Antes mesmo da aprovação no Senado, a Lei de Migração foi alvo de ataques nas redes sociais e de pelo menos três manifestações contrárias na cidade de São Paulo, que concentra metade dos imigrantes no Brasil. Pela nova regra, poderá ter residência no país o imigrante, residente fronteiriço ou visitante que tenha oferta de trabalho, já tenha possuído nacionalidade brasileira no passado, ganhe asilo, seja menor de 18 anos desacompanhado ou abandonado, vítima de tráfico de pessoas ou trabalho escravo, ou esteja em liberdade provisória ou em cumprimento de pena local. O imigrante terá acesso aos serviços de educação, saúde, assistência jurídica e seguridade social. O estrangeiro não deve ser deportado ou repatriado se houver razões no país de origem que coloquem sua vida e integridade pessoal em risco. A residência poderá ser negada se a pessoa tiver sido expulsa do Brasil anteriormente, praticou ato de terrorismo ou responde a crime passível de extradição, entre outros. Em complemento, os vistos humanitários, antes limitado a cidadãos sírios e haitianos, podem agora beneficiar todas as nacionalidades.
O presidente Michel Temer vetou 18 trechos do texto. Um dos principais vetos foi à anistia que havia sido concedida pelo Congresso aos imigrantes que entraram no Brasil sem documentos até 6 de julho de 2016, independente da situação migratória anterior. Outro dispositivo barrado pelo Executivo foi a livre circulação de indígenas e populações tradicionais entre fronteiras, em terras tradicionalmente ocupadas. O imigrante também não poderá exercer cargo, emprego e função pública. Teve destaque ainda o veto à concessão de visto ou autorização de residência para fins de reunião familiar, que poderia ser estendida para outras hipóteses de parentesco e dependência afetiva.
Originalmente o Brasil foi formado por ondas de imigrantes europeus, desde a colonização até a primeira metade do século passado. O movimento recrudesceu em menor escala neste século, com fluxos de bolivianos, empregados em pequenas indústrias têxteis geralmente criadas por imigrantes coreanos; e de outros países vizinhos como colombianos, venezuelanos e, ainda, de haitianos e africanos.

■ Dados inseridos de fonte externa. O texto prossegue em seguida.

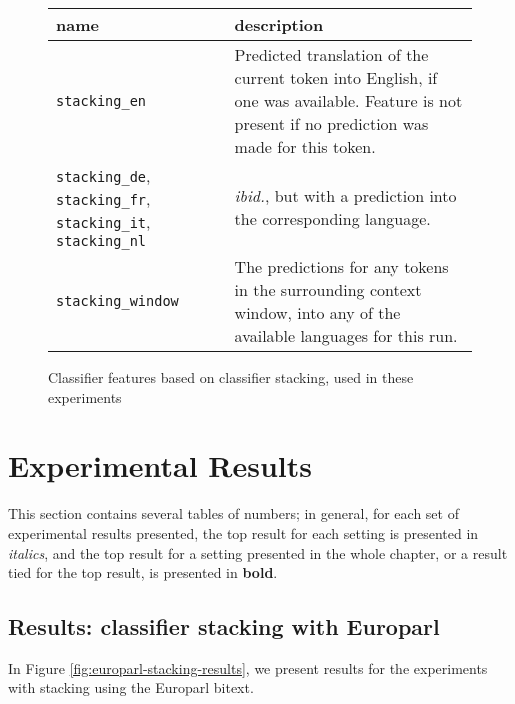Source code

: \begin{figure*}
  \begin{centering}
  \begin{tabular}{|p{3.5cm}|p{11cm}|}
    \hline
    name          & description  \\
    \hline
    \texttt{stacking\_en} & Predicted translation of the current token into
    English, if one was available. Feature is not present if no prediction was
    made for this token. \\
    \hline
    \texttt{stacking\_de}, \texttt{stacking\_fr}, \texttt{stacking\_it},
    \texttt{stacking\_nl} & \emph{ibid.}, but with a prediction into the
    corresponding language.\\
    \hline
    \texttt{stacking\_window} & The predictions for any tokens in the
    surrounding context window, into any of the available languages for this
    run. \\
    \hline
  \end{tabular}
  \end{centering}
  \caption{Classifier features based on classifier stacking, used in these
  experiments}
  \label{fig:stackingfeatures}
\end{figure*}

\section{Experimental Results}
\label{sec:multilingual-results}

This section contains several tables of numbers; in general, for each set of
experimental results presented, the top result for each setting is presented in
\emph{italics}, and the top result for a setting presented in the whole
chapter, or a result tied for the top result, is presented in \textbf{bold}.

\subsection{Results: classifier stacking with Europarl}

In Figure \ref{fig:europarl-stacking-results}, we present results for the
experiments with stacking using the Europarl bitext.

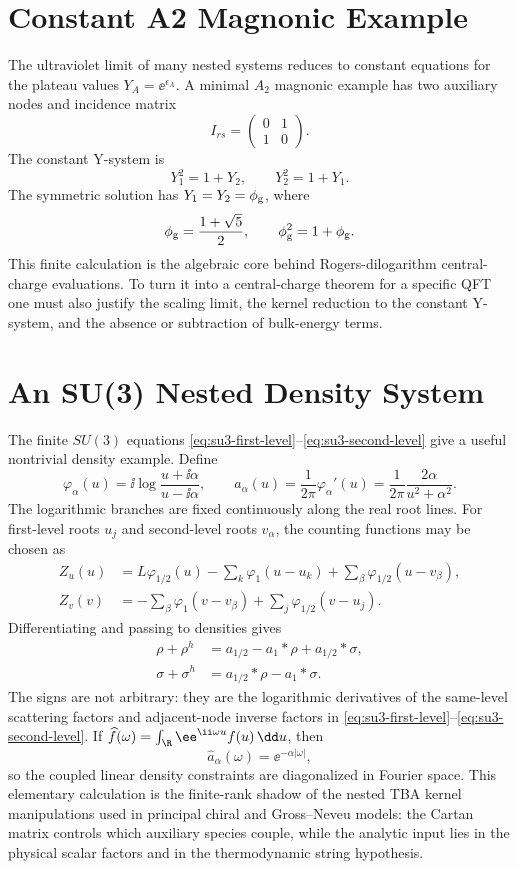 \section{Constant A2 Magnonic Example}

The ultraviolet limit of many nested systems reduces to constant equations
for the plateau values \(Y_A=\ee^{\epsilon_A}\).  A minimal \(A_2\) magnonic
example has two auxiliary nodes and incidence matrix
\[
  I_{rs}=
  \begin{pmatrix}
    0&1\\
    1&0
  \end{pmatrix}.
\]
The constant Y-system is
\[
  Y_1^2=1+Y_2,\qquad
  Y_2^2=1+Y_1 .
\]
The symmetric solution has \(Y_1=Y_2=\phi_{\rm g}\), where
\[
  \phi_{\rm g}=\frac{1+\sqrt5}{2},\qquad
  \phi_{\rm g}^2=1+\phi_{\rm g}.
\]
This finite calculation is the algebraic core behind Rogers-dilogarithm
central-charge evaluations.  To turn it into a central-charge theorem for a
specific QFT one must also justify the scaling limit, the kernel reduction to
the constant Y-system, and the absence or subtraction of bulk-energy terms.

\section{An SU(3) Nested Density System}

The finite \(SU(3)\) equations
\eqref{eq:su3-first-level}--\eqref{eq:su3-second-level} give a useful
nontrivial density example.  Define
\[
  \varphi_\alpha(u)
  =
  \ii\log\frac{u+\ii\alpha}{u-\ii\alpha},
  \qquad
  a_\alpha(u)=\frac{1}{2\pi}\varphi_\alpha'(u)
  =
  \frac{1}{2\pi}\frac{2\alpha}{u^2+\alpha^2}.
\]
The logarithmic branches are fixed continuously along the real root lines.
For first-level roots \(u_j\) and second-level roots \(v_\alpha\), the
counting functions may be chosen as
\[
\begin{aligned}
  Z_u(u)
  &=
  L\varphi_{1/2}(u)
  -\sum_k\varphi_1(u-u_k)
  +\sum_\beta\varphi_{1/2}(u-v_\beta),\\
  Z_v(v)
  &=
  -\sum_\beta\varphi_1(v-v_\beta)
  +\sum_j\varphi_{1/2}(v-u_j).
\end{aligned}
\]
Differentiating and passing to densities gives
\begin{align}
  \rho+\rho^h
  &=
  a_{1/2}-a_1*\rho+a_{1/2}*\sigma ,
  \label{eq:su3-nested-density-first}\\
  \sigma+\sigma^h
  &=
  a_{1/2}*\rho-a_1*\sigma .
  \label{eq:su3-nested-density-second}
\end{align}
The signs are not arbitrary: they are the logarithmic derivatives of the
same-level scattering factors and adjacent-node inverse factors in
\eqref{eq:su3-first-level}--\eqref{eq:su3-second-level}.  If
\(\widehat f(\omega)=\int_\R \ee^{\ii\omega u}f(u)\,\dd u\), then
\[
  \widehat a_\alpha(\omega)=\ee^{-\alpha|\omega|},
\]
so the coupled linear density constraints are diagonalized in Fourier space.
This elementary calculation is the finite-rank shadow of the nested TBA
kernel manipulations used in principal chiral and Gross--Neveu models: the
Cartan matrix controls which auxiliary species couple, while the analytic
input lies in the physical scalar factors and in the thermodynamic string
hypothesis.

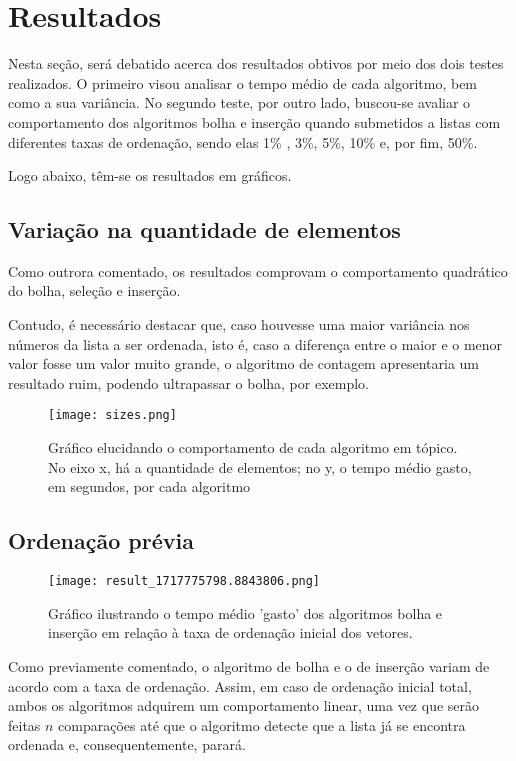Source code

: \section{Resultados}
Nesta seção, será debatido acerca dos resultados obtivos por meio dos dois testes realizados. O primeiro visou analisar o tempo médio de cada algoritmo, bem como a sua variância. No segundo teste, por outro lado, buscou-se avaliar o comportamento dos algoritmos bolha e inserção quando submetidos a listas com diferentes taxas de ordenação, sendo elas 1\% , 3\%, 5\%, 10\% e, por fim, 50\%. 

Logo abaixo, têm-se os resultados em gráficos.

\subsection{Variação na quantidade de elementos}
Como outrora comentado, os resultados comprovam o comportamento quadrático do bolha, seleção e inserção. 

Contudo, é necessário destacar que, caso houvesse uma maior variância nos números da lista a ser ordenada, isto é, caso a diferença entre o maior e o menor valor fosse um valor muito grande, o algoritmo de contagem apresentaria um resultado ruim, podendo ultrapassar o bolha, por exemplo.
\begin{figure}[h]
    \texttt{[image: sizes.png]}
    \caption{Gráfico elucidando o comportamento de cada algoritmo em tópico. No eixo x, há a quantidade de elementos; no y, o tempo médio gasto, em segundos, por cada algoritmo}
    \end{figure}

    \subsection{Ordenação prévia}
    \begin{figure}[h]
        \texttt{[image: result\_1717775798.8843806.png]}
        \caption{Gráfico ilustrando o tempo médio 'gasto' dos algoritmos bolha e inserção em relação à taxa de ordenação inicial dos vetores.}
    \end{figure}

Como  previamente comentado, o algoritmo de bolha e o de inserção variam de acordo com a taxa de ordenação. Assim, em caso de ordenação inicial total, ambos os algoritmos adquirem um comportamento linear, uma vez que serão feitas $n$ comparações até que o algoritmo detecte que a lista já se encontra ordenada e, consequentemente, parará.
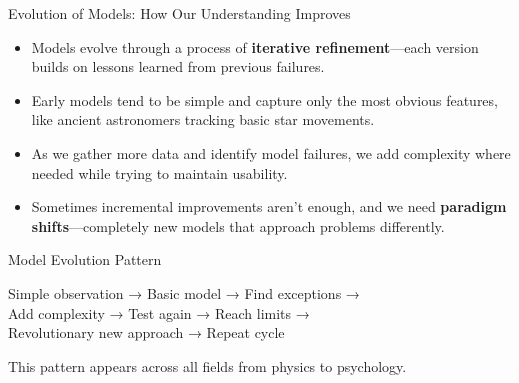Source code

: \documentclass{beamer}
\begin{document}
\begin{frame}{Evolution of Models: How Our Understanding Improves}
	\begin{itemize}
		\item Models evolve through a process of \textbf{iterative refinement}—each version builds on lessons learned from previous failures.
		\item Early models tend to be simple and capture only the most obvious features, like ancient astronomers tracking basic star movements.
		\item As we gather more data and identify model failures, we add complexity where needed while trying to maintain usability.
		\item Sometimes incremental improvements aren't enough, and we need \textbf{paradigm shifts}—completely new models that approach problems differently.
	\end{itemize}
	
	\begin{block}{Model Evolution Pattern}
		\begin{center}
			Simple observation → Basic model → Find exceptions → \\
			Add complexity → Test again → Reach limits → \\
			Revolutionary new approach → Repeat cycle
		\end{center}
		This pattern appears across all fields from physics to psychology.
	\end{block}
\end{frame}
\end{document}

Os elogios superam as críticas à nova Lei de Migração. O texto, muito amplo em alguns pontos, certamente vai exigir uma regulamentação e uma política efetiva de segurança e fiscalização nas fronteiras, portos e aeroportos. Restam alguns reparos de difícil resposta, como a oferta ao estrangeiro de garantias e serviços que os próprios brasileiros têm dificuldade de ter, como acesso à saúde e educação, sem falar no próprio trabalho. Recentemente o ministro da Fazenda, Henrique Meirelles, citou a Lei de Migração como exemplo de iniciativa que reduz a burocracia, aumenta a produtividade, impulsiona a economia e vai atrair profissionais estrangeiros de alta qualificação necessários para melhorar o nível de produção. Em um momento em que o desemprego aflige mais de 14 milhões de brasileiros, esse é um argumento dispensável.